A, Patch‐clamp current trace of M1 cell before (gray line) and after (black line) addition of 24‐hour urine aliquot from a diabetic wild‐type (WT) mouse. B, Urine from aging WT vehicle mice (n=5 in all groups) significantly stimulated inward current. Pretreatment with amiloride (Amil, 2 μmol/L) or α₂‐antiplasmin (AP, 1 μmol/L) abolished inward current evoked by urine. The response with urine from knockout vehicle mice was impaired compared with WT mice. ****P<0.0001. C, 24‐hour urine from WT streptozotocin mice stimulated significantly Amil‐sensitive inward current relative to knockout streptozotocin (n=5 in all groups). Urine samples from streptozotocin animals were dilute as a result of significant 5 to 6 times greater diuresis (Table S1). **P<0.01. (D‐H) Immunoblot analysis of kidney homogenates from the vehicle (VEH) and diabetic (STZ) treated wild‐type (WT) and Plg‐/‐ (KO) mice for ϒ‐ENaC (D) and α‐ENaC (H). SIze markers are shown in kilo Daltons (kDa). Concentration‐response with an increasing amount of homogenate protein shows a linear relation with densitometry for γ‐ENaC (D) and α‐ENaC (H). The predicted sizes of full‐length glycosylated proteins are 85‐90 kDa. E shows a representative blot for γ‐ENaC and F‐G shows the densitometric evaluation of full length protein migrating at 80‐85 kDa and proteolytic product at 65‐70 kDa. ∗ P≤0.05, n=10 (WT‐STZ), n=8 (KO VEH), n= 6 (KO‐STZ).

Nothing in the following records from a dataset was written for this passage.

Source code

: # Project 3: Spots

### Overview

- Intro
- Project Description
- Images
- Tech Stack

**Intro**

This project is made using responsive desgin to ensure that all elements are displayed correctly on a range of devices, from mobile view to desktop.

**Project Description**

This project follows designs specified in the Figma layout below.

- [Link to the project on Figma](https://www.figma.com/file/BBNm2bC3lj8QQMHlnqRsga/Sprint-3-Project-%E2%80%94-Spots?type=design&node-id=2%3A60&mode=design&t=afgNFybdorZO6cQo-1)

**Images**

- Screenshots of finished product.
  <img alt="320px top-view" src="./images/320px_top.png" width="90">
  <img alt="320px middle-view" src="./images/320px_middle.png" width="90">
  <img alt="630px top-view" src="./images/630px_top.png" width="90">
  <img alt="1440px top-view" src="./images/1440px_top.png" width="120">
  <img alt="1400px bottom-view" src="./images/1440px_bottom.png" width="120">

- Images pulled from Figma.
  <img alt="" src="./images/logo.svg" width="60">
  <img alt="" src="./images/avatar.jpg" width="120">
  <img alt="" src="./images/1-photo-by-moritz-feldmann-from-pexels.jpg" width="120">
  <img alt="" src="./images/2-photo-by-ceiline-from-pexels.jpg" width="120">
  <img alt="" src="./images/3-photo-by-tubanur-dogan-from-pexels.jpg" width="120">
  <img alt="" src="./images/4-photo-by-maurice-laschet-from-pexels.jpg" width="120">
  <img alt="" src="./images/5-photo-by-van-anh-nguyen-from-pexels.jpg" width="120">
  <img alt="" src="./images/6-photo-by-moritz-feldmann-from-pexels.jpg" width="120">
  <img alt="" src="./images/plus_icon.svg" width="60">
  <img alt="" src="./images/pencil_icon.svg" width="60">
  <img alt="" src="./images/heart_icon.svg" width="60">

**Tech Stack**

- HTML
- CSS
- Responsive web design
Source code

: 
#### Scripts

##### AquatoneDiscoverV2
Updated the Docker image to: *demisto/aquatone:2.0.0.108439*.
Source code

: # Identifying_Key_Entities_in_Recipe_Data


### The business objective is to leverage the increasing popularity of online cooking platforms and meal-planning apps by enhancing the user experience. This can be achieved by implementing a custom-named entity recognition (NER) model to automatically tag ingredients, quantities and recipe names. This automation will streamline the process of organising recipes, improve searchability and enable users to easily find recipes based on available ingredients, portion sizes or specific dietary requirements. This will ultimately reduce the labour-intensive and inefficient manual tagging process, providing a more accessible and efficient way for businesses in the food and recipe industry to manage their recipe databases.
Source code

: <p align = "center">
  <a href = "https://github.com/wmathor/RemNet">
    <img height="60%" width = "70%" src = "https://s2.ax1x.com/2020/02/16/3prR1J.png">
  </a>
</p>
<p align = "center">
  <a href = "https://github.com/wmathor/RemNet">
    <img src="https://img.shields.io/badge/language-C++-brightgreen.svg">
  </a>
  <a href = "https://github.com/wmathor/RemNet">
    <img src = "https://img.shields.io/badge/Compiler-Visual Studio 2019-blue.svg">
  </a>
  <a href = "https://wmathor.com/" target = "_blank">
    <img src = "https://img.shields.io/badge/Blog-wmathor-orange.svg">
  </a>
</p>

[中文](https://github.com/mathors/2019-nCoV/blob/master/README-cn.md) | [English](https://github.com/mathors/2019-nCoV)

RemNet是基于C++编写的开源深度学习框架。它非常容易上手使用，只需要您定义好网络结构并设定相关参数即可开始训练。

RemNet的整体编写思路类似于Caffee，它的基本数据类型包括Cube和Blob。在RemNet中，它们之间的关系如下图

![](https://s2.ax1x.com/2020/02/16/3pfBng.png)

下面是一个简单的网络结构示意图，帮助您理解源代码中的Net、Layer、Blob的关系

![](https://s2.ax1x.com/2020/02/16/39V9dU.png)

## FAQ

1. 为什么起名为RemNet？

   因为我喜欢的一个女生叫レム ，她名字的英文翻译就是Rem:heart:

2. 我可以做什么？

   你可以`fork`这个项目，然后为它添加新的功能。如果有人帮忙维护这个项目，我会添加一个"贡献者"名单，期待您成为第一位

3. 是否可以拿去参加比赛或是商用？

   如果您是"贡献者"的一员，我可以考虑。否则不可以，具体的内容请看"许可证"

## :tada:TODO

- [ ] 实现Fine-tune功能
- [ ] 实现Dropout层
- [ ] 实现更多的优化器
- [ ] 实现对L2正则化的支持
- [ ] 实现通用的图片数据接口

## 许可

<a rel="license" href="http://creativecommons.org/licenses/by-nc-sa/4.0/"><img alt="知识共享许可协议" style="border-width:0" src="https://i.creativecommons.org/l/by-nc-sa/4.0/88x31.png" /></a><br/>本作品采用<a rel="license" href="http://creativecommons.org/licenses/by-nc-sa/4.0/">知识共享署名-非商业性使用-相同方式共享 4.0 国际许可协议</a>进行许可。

Figure 5. Effect of diabetes mellitus and plasminogen deletion on plasma renin, angiotensin II (ANGII), and aldosterone concentrations and kidney PRR (prorenin receptor) abundance in ANGII‐infused mice.

A, Renin, (B) ANGII, and (C) aldosterone levels were measured in plasma drawn from resting conscious mice after 8 days of ANGII infusion in diabetic wild‐type (WT STZ) and knockout mice (KO STZ) and control WT (WT VEH) and knockout mice (KO VEH). D, Immunoblot; E, densitometry analysis of the PRR protein abundance in kidney tissue homogenate. There were no differences between groups.